─── SUPPLIED RECORDS

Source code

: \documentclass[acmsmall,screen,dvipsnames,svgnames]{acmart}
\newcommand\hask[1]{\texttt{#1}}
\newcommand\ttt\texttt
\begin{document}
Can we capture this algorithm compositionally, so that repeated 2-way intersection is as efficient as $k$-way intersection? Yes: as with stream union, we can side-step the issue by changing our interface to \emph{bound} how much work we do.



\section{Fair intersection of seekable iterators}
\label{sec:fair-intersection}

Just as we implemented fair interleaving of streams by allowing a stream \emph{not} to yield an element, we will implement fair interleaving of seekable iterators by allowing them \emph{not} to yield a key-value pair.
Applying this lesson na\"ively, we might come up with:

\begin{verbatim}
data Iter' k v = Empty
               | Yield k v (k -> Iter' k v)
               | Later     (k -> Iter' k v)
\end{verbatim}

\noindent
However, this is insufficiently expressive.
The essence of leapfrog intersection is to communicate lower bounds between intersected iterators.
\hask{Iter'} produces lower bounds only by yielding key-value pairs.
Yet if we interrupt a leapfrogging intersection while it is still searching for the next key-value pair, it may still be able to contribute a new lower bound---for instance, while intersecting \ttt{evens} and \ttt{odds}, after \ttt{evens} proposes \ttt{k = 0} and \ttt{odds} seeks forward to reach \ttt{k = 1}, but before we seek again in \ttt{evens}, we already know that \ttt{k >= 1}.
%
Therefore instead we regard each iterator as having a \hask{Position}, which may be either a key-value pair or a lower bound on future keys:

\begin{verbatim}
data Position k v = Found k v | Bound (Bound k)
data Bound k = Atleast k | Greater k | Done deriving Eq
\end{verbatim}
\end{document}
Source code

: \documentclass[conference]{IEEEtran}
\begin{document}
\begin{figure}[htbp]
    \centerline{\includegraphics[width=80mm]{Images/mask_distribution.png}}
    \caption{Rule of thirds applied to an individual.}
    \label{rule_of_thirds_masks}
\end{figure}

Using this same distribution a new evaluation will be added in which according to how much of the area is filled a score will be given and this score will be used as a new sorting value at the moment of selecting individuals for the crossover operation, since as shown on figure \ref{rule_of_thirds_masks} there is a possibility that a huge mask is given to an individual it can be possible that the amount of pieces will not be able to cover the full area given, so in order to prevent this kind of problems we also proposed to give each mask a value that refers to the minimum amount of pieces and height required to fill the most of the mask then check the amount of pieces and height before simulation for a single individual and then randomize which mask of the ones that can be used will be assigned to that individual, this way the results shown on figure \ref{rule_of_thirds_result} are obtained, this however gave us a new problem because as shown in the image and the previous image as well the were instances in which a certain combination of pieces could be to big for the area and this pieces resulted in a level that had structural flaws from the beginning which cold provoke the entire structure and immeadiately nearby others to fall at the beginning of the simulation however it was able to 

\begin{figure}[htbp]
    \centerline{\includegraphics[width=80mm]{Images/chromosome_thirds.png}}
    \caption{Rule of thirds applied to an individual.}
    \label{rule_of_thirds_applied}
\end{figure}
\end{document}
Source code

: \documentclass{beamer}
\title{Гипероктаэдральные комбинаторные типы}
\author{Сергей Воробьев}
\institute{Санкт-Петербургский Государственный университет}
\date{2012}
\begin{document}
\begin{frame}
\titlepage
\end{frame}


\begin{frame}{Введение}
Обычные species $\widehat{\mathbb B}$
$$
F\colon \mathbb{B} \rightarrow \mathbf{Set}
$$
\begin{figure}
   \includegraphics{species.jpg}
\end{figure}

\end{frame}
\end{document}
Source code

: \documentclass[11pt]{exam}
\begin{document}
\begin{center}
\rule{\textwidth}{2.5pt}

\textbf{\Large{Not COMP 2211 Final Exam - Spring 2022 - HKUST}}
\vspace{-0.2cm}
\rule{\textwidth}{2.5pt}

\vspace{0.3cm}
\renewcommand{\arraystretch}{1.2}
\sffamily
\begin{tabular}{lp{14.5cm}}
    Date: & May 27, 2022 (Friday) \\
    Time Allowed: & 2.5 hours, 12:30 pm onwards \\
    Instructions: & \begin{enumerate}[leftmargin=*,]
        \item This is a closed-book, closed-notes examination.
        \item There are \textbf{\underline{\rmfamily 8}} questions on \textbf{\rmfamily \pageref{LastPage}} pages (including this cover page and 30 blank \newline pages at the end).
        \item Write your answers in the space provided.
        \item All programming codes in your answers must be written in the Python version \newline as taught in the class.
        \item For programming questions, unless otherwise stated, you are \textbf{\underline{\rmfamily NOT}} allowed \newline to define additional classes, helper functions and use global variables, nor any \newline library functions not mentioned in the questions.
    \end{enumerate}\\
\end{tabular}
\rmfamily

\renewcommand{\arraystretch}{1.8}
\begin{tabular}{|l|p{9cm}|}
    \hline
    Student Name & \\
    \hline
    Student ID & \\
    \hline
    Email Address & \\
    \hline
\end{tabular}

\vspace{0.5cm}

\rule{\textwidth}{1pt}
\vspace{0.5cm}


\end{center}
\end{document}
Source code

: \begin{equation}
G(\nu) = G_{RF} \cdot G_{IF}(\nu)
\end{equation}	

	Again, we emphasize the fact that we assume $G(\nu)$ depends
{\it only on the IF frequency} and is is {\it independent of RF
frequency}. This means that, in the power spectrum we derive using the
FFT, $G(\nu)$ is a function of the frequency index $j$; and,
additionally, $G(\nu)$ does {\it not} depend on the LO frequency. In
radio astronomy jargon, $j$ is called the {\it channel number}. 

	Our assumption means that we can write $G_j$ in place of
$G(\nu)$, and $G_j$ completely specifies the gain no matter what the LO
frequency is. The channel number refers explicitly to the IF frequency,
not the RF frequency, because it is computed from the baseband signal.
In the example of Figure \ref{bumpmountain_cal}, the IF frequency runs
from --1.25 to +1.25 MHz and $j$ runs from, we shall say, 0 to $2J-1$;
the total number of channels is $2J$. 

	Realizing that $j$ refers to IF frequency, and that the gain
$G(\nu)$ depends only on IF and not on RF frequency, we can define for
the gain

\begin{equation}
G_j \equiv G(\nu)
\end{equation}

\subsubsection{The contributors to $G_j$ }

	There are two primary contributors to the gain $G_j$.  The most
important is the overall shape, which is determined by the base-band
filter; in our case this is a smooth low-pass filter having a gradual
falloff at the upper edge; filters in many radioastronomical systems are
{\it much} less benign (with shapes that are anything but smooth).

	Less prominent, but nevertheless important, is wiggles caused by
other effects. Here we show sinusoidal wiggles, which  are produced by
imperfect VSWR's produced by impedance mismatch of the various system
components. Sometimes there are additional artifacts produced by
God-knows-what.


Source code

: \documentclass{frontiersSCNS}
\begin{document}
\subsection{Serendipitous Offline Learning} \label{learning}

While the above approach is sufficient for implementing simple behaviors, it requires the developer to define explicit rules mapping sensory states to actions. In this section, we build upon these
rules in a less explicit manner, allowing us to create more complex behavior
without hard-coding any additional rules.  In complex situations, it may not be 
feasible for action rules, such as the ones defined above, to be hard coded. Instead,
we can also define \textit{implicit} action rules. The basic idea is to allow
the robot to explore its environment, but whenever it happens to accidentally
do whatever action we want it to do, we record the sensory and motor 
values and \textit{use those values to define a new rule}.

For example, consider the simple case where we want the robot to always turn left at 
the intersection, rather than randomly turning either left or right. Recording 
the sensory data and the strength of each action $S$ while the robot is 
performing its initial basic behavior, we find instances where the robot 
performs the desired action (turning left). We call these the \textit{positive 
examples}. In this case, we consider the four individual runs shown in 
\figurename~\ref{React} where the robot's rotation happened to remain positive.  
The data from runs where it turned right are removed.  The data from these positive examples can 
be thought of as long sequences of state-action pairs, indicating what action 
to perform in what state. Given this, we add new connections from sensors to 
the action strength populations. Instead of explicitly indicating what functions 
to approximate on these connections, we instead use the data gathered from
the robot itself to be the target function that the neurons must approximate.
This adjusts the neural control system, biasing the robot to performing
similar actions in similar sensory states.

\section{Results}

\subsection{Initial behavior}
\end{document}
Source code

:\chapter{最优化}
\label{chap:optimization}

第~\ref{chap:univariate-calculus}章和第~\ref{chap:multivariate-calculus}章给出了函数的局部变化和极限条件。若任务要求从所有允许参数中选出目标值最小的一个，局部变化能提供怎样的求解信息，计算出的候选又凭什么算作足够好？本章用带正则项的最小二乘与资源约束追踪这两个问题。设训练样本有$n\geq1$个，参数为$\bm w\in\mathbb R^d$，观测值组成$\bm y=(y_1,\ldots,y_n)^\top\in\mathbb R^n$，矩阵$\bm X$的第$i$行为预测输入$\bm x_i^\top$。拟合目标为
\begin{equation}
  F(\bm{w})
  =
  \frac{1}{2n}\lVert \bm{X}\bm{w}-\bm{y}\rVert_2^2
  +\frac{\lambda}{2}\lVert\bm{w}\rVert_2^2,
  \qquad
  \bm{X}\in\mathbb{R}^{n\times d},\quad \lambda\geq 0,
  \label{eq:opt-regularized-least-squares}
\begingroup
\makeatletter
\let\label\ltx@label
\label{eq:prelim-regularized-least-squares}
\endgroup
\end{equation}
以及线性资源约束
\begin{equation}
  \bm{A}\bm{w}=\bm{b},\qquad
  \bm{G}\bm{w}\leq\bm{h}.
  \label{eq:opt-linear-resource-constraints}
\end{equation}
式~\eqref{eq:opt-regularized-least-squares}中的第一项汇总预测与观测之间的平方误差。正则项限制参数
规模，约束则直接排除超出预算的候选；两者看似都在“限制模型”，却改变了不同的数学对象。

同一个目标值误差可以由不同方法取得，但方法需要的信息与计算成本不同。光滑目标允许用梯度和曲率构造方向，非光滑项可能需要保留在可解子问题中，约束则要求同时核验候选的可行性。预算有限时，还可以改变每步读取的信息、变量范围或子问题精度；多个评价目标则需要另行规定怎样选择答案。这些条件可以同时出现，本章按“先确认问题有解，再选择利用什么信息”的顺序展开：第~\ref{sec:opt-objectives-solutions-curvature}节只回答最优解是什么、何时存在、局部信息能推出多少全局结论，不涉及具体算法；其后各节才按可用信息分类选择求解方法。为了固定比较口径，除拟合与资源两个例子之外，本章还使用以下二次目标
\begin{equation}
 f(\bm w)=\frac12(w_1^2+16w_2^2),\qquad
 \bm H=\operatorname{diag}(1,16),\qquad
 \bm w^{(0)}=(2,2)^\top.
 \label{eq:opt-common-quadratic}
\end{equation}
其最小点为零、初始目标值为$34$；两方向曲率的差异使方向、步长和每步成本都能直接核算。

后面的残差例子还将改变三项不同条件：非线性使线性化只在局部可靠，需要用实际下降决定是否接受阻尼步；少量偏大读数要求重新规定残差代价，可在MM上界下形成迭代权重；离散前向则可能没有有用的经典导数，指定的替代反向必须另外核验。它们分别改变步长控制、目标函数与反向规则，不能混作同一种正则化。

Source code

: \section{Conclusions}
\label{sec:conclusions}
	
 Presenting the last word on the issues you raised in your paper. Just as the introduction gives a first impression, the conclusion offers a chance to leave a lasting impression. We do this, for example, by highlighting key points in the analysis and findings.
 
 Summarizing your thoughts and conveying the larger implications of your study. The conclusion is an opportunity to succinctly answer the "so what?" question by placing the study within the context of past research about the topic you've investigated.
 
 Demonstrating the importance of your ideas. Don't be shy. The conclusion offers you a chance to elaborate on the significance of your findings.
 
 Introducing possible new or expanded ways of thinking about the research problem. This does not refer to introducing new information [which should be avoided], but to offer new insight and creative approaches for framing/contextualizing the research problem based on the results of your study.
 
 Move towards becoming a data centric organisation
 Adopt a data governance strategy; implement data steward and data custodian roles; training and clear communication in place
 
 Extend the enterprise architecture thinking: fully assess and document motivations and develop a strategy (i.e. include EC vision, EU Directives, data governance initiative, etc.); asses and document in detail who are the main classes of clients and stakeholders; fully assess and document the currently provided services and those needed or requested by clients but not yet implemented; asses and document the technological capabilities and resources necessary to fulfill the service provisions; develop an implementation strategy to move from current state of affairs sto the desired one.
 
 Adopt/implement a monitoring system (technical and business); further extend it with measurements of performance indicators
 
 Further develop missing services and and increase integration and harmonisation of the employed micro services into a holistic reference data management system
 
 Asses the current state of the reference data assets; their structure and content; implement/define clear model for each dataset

──────

_TASK DETAILS_
Copy exactly the stretch of data above from the line with "contributors to $G_j$" through the line with "performs the desired", and omit all other lines.

_WRITTEN REPLY_
\subsubsection{The contributors to $G_j$ }

	There are two primary contributors to the gain $G_j$.  The most
important is the overall shape, which is determined by the base-band
filter; in our case this is a smooth low-pass filter having a gradual
falloff at the upper edge; filters in many radioastronomical systems are
{\it much} less benign (with shapes that are anything but smooth).

	Less prominent, but nevertheless important, is wiggles caused by
other effects. Here we show sinusoidal wiggles, which  are produced by
imperfect VSWR's produced by impedance mismatch of the various system
components. Sometimes there are additional artifacts produced by
God-knows-what.


Source code

: \documentclass{frontiersSCNS}
\begin{document}
\subsection{Serendipitous Offline Learning} \label{learning}

While the above approach is sufficient for implementing simple behaviors, it requires the developer to define explicit rules mapping sensory states to actions. In this section, we build upon these
rules in a less explicit manner, allowing us to create more complex behavior
without hard-coding any additional rules.  In complex situations, it may not be 
feasible for action rules, such as the ones defined above, to be hard coded. Instead,
we can also define \textit{implicit} action rules. The basic idea is to allow
the robot to explore its environment, but whenever it happens to accidentally
do whatever action we want it to do, we record the sensory and motor 
values and \textit{use those values to define a new rule}.

For example, consider the simple case where we want the robot to always turn left at 
the intersection, rather than randomly turning either left or right. Recording 
the sensory data and the strength of each action $S$ while the robot is 
performing its initial basic behavior, we find instances where the robot 
performs the desired action (turning left). We call these the \textit{positive 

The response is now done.